Music plays a large part in our everyday lives. While music can bring an emotional experience little thought goes into the instruments creating the music. Inspired by our upcoming concert with L. Shankar, a virtuoso Indian classical musician who originated the 10-string double violin, we’re highlighting ten other instruments you probably haven’t heard of.
The rumitone is a spinning percussion instrument. As it turns, the musician can play different parts with mallets, bows, or even their own breath. The giant rumitone has a metal platform at its center and is big enough for two dancers.
Mostly heard in folk music around the world, the hurdy-gurdy is a stringed instrument that produces sound by a hand crank-turned, rosined wheel rubbing against the strings. Single notes have been compared to sounding like a violin, however most hurdy-gurdies have multiple drone strings, giving a constant pitch accompaniment to the melody that results in a sound similar to bagpipes. Because of this, the hurdy-gurdy is often used interchangeably with bagpipes.
3. Sea Organ
Sea Organ is an architectural sound art object located in Zadar, Croatia and an experimental instrument that plays music by way of sea waves and tubes located underneath a set of large marble steps. The Sea Organ was made by architect Nikola Bašić as part of the project to redesign the new city coast and was made public in 2005. Since then, Sea Organ has drawn tourists and locals alike.
4. The Wheelharp
The wheelharp is a musical instrument with bowed strings controlled by a keyboard and a foot-controlled motor. Created by Jon Jones and Mitchell Manger, the wheelharp debuted in 2013.
Sometimes referred to as saz or the “cura”, the baglama is a stringed musical instrument, similar to a lute, that is used in Ottoman classical music, Turkish folk music, Iranian music, Azerbaijani music, Kurdish music, Assyrian music, Armenian music, and parts of Syria, Iraq, and the Balkan countries. Fans of Kayhan Kalhor may recognize the baglama from when he brought longtime collaborator and baglama musician Erdal Erzincan to the Schimmel Center stage last spring.
The duduk is an ancient double reed woodwind instrument made of apricot wood and comes from Armenia. The duduk has a long history dating back to the fifth century. Today, it has a prominent presence in scores for video games, television, and film. Some notable soundtracks include Avatar, Hotel Rwanda, and Pirates of the Caribbean.
7. Glass Armonica
The glass armonica (also known as “glass harmonica”) refers today to any instrument played by rubbing glass or crystal goblets or bowls. It’s ancestor is the glass harp or musical glasses, an alternate instrument consisting of a set of wine glasses (usually tuned with water).

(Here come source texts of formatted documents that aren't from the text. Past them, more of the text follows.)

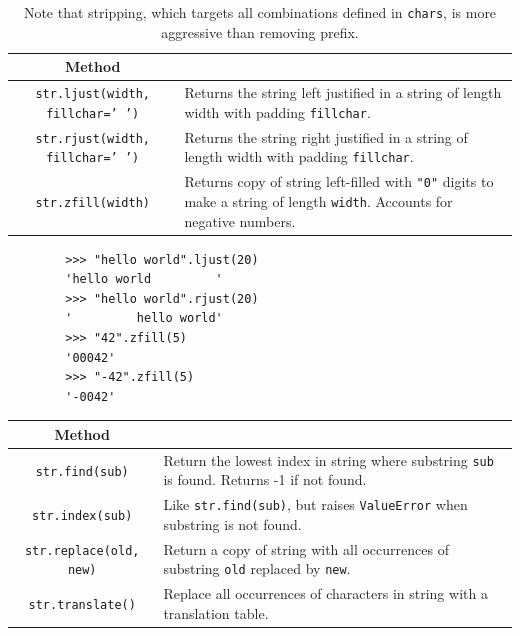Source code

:     \begin{definition}
      \label{def:justify-and-filling}
      \begin{table}[H]
        \centering
        \begin{tabular}{|c|p{8cm}|}
          \hline
          \textbf{Method} & \textbf{} \\
          \hline
          \texttt{str.ljust(width, fillchar=' ')} & Returns the string left justified in a string of length width with padding \texttt{fillchar}. \\ 
          \texttt{str.rjust(width, fillchar=' ')} & Returns the string right justified in a string of length width with padding \texttt{fillchar}. \\  
          \texttt{str.zfill(width)} & Returns copy of string left-filled with \texttt{"0"} digits to make a string of length \texttt{width}. Accounts for negative numbers. \\ 
          \hline
        \end{tabular}
        \caption{Note that stripping, which targets all combinations defined in \texttt{chars}, is more aggressive than removing prefix. }
      \end{table}
      \begin{lstlisting} 
        >>> "hello world".ljust(20)
        'hello world         '
        >>> "hello world".rjust(20)
        '         hello world'
        >>> "42".zfill(5)
        '00042'
        >>> "-42".zfill(5)
        '-0042'
      \end{lstlisting}
    \end{definition} 

    \begin{definition}
      \label{def:find-index-and-replace}
      \begin{table}[H]
        \centering
        \begin{tabular}{|c|p{8cm}|}
          \hline
          \textbf{Method} & \textbf{} \\
          \hline
          \texttt{str.find(sub)} & Return the lowest index in string where substring \texttt{sub} is found. Returns -1 if not found. \\  
          \texttt{str.index(sub)} & Like \texttt{str.find(sub)}, but raises \texttt{ValueError} when substring is not found. \\ 
          \texttt{str.replace(old, new)} & Return a copy of string with all occurrences of substring \texttt{old} replaced by \texttt{new}. \\ 
          \texttt{str.translate()} & Replace all occurrences of characters in string with a translation table. \\ 
          \hline
        \end{tabular}
      \end{table}
    \end{definition}

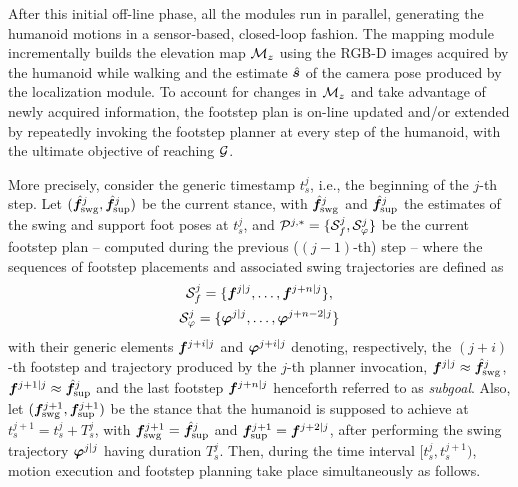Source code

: After this initial off-line phase, all the modules run in parallel, generating
the humanoid motions in a sensor-based, closed-loop fashion.
%
The mapping module incrementally builds the elevation map ${\cal M}_z$ using
the RGB-D images acquired by the humanoid while walking and the estimate
$\hat{{\bm{s}}}$ of the camera pose produced by the localization module.
To account for changes in ${\cal M}_z$ and take advantage of newly acquired
information, the footstep plan is on-line updated and/or extended by repeatedly
invoking the footstep planner at every step of the humanoid, with the ultimate
objective of reaching $\cal G$. 

More precisely, consider the generic timestamp $t_s^j$, i.e., the beginning of
the $j$-th step.
Let $(\hat{{\bm{f}}}_{\rm swg}^{j}, \hat{{\bm{f}}}_{\rm sup}^{j})$ be the current
stance, with $\hat{{\bm{f}}}_{\rm swg}^{j}$ and $\hat{{\bm{f}}}_{\rm sup}^{j}$ the
estimates of the swing and support foot poses at $t_s^j$, and
${\cal P}^{j,*} = \{ {\cal S}_f^{j}, {\cal S}_\varphi^{j} \}$ be the current
footstep plan -- computed during the previous ($(j-1)$-th) step -- where the
sequences of footstep placements and associated swing trajectories are defined
as
\begin{gather*}
    {\cal S}_f^j = \{{\bm{f}}^{j|j}, \dots, {\bm{f}}^{j+n|j}\}, \\
    {\cal S}_\varphi^j = \{{\bm{\varphi}}^{j|j}, \dots, {\bm{\varphi}}^{j+n-2|j}\}
\end{gather*}
with their generic elements ${\bm{f}}^{j+i|j}$ and ${\bm{\varphi}}^{j+i|j}$ denoting,
respectively, the $(j+i)$-th footstep and trajectory produced by the $j$-th
planner invocation, ${\bm{f}}^{j|j} \approx \hat{{\bm{f}}}_{\rm swg}^{j}$,
${\bm{f}}^{j+1|j} \approx \hat{{\bm{f}}}_{\rm sup}^{j}$ and the last footstep
${\bm{f}}^{j+n|j}$ henceforth referred to as \textit{subgoal}.
Also, let $({\bm{f}}_{\rm swg}^{j+1}, {\bm{f}}_{\rm sup}^{j+1})$ be the stance that the
humanoid is supposed to achieve at $t_s^{j+1} = t_s^j + T_s^j$, with
${\bm{f}}_{\rm swg}^{j+1} = \hat{{\bm{f}}}_{\rm sup}^{j}$ and
${\bm{f}}_{\rm sup}^{j+1} = {\bm{f}}^{j+2|j}$, after performing the swing trajectory
${\bm{\varphi}}^{j|j}$ having duration $T_s^j$.
%
Then, during the time interval $[t_s^j, t_s^{j+1})$, motion execution and
footstep planning take place simultaneously as follows.
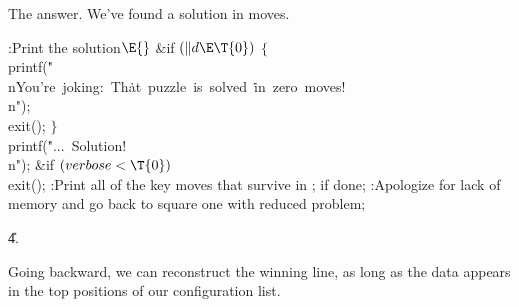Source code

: The answer. We've found a solution in  moves.

\Y\B\4:Print the solution\X${}\E{}$\6
\&{if} ${}(\|d\E\T{0}){}$\5
${}\{{}$\1\6
\\{printf}(\.{"\\nYou're\ joking:\ Th}\)\.{at\ puzzle\ is\ solved\ }\)\.{in\
zero\ moves!\\n"});\6
\\{exit}();\6
\4${}\}{}$\2\6
\\{printf}(\.{"...\ Solution!\\n"});\6
\&{if} ${}(\\{verbose}<){}$\1\5
\\{exit}(\T{0});\2\6
:Print all of the key moves that survive in ;  if
done\X;\6
:Apologize for lack of memory and go back to square one with reduced
problem\X;\par
\U4.\fi

Going backward, we can reconstruct the winning line, as
long as the data
appears in the top  positions of our configuration list.

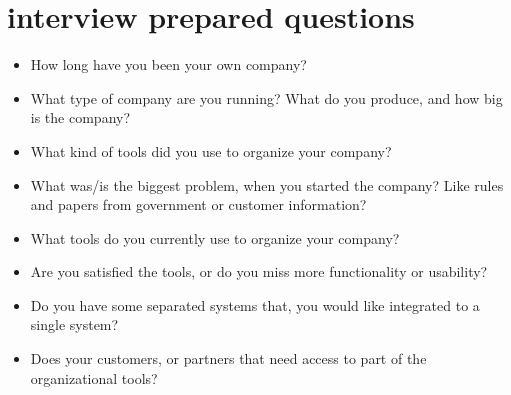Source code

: \section{interview prepared questions}

\begin{itemize}
  \item How long have you been your own company?
  \item What type of company are you running? What do you produce, and how big is the company? 
  \item What kind of tools did you use to organize your company?
  \item What was/is the biggest problem, when you started the company? Like rules and papers from government or customer information?
  \item What tools do you currently use to organize your company?
  \item Are you satisfied the tools, or do you miss more functionality or usability?
  \item Do you have some separated systems that, you would like integrated to a single system?
  \item Does your customers, or partners that need access to part of the organizational tools?  
\end{itemize}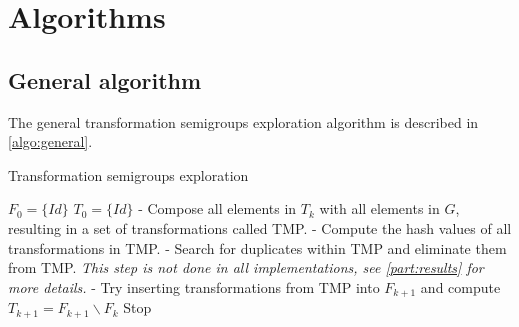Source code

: {%

\section{ Algorithms}
\label{part:algo}
\subsection{General algorithm}
The general transformation semigroups exploration algorithm is described in \autoref{algo:general}.

\begin{algorithm}
\caption{Transformation semigroups exploration}
\label{algo:general}
\begin{algorithmic}
\STATE $F_0 = \{Id\}$
\STATE $T_0 = \{Id\}$
\STATE - Compose all elements in $T_k$ with all elements in $G$, resulting in a set of transformations called TMP.
\STATE - Compute the hash values of all transformations in TMP.
\STATE - Search for duplicates within TMP and eliminate them from TMP. \emph{This step is not done in all implementations, see \autoref{part:results} for more details.}
\STATE - Try inserting transformations from TMP into $F_{k+1}$ and compute $T_{k+1}=F_{k+1} \backslash F_k$
\STATE Stop
\ENDIF
\ENDFOR
\end{algorithmic}
\end{algorithm}

}
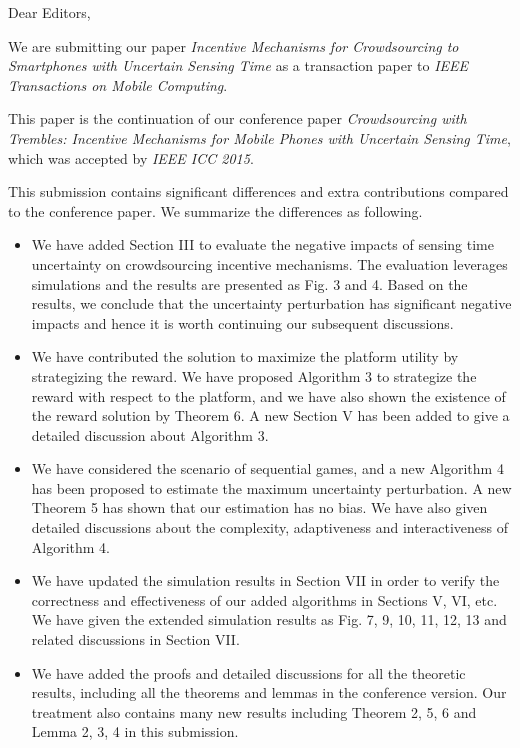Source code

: \documentclass{article}
\begin{document}
\setlength{\parindent}{0cm}
\setlength{\parskip}{\baselineskip}

Dear Editors,

We are submitting our paper \emph{Incentive Mechanisms for Crowdsourcing to Smartphones with Uncertain Sensing Time} as a transaction paper to \emph{IEEE Transactions on Mobile Computing}.

This paper is the continuation of our conference paper \emph{Crowdsourcing with Trembles: Incentive Mechanisms for Mobile Phones with Uncertain Sensing Time}, which was accepted by \emph{IEEE ICC 2015}.

This submission contains significant differences and extra contributions compared to the conference paper. We summarize the differences as following.
\begin{itemize}
\item We have added Section III to evaluate the negative impacts of sensing time uncertainty on crowdsourcing incentive mechanisms. The evaluation leverages simulations and the results are presented as Fig. 3 and 4. Based on the results, we conclude that the uncertainty perturbation has significant negative impacts and hence it is worth continuing our subsequent discussions.
\item We have contributed the solution to maximize the platform utility by strategizing the reward. We have proposed Algorithm 3 to strategize the reward with respect to the platform, and we have also shown the existence of the reward solution by Theorem 6. A new Section V has been added to give a detailed discussion about Algorithm 3.
\item We have considered the scenario of sequential games, and a new Algorithm 4 has been proposed to estimate the maximum uncertainty perturbation. A new Theorem 5 has shown that our estimation has no bias. We have also given detailed discussions about the complexity, adaptiveness and interactiveness of Algorithm 4.
\item We have updated the simulation results in Section VII in order to verify the correctness and effectiveness of our added algorithms in Sections V, VI, etc. We have given the extended simulation results as Fig. 7, 9, 10, 11, 12, 13 and related discussions in Section VII.
\item We have added the proofs and detailed discussions for all the theoretic results, including all the theorems and lemmas in the conference version. Our treatment also contains many new results including Theorem 2, 5, 6 and Lemma 2, 3, 4 in this submission.

\end{itemize}
\end{document}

The cajón is a box-shaped percussion instrument originally from Peru, played by slapping the front rear faces with hands, fingers, or sometimes various implements such as brushes, mallets, or sticks. Cajones are primarily played in Afro-Peruvian music, as well as contemporary styles of flamenco and jazz.
9. Laser harp
The laser harp is an electronic musical user interface and laser lighting display. Made popular by Jean Michel Jarre, the laser harp has been a high profile feature of different concerts since the 1980s as well as public art instillations.
A kantele is a traditional Finnish and Karelian plucked string instrument belonging to the south east Baltic box zither family. It has a distinctive bell-like sound and while a small kantele will have between 5 and 15 strings, a modern concert kantele can have as many as 40 strings.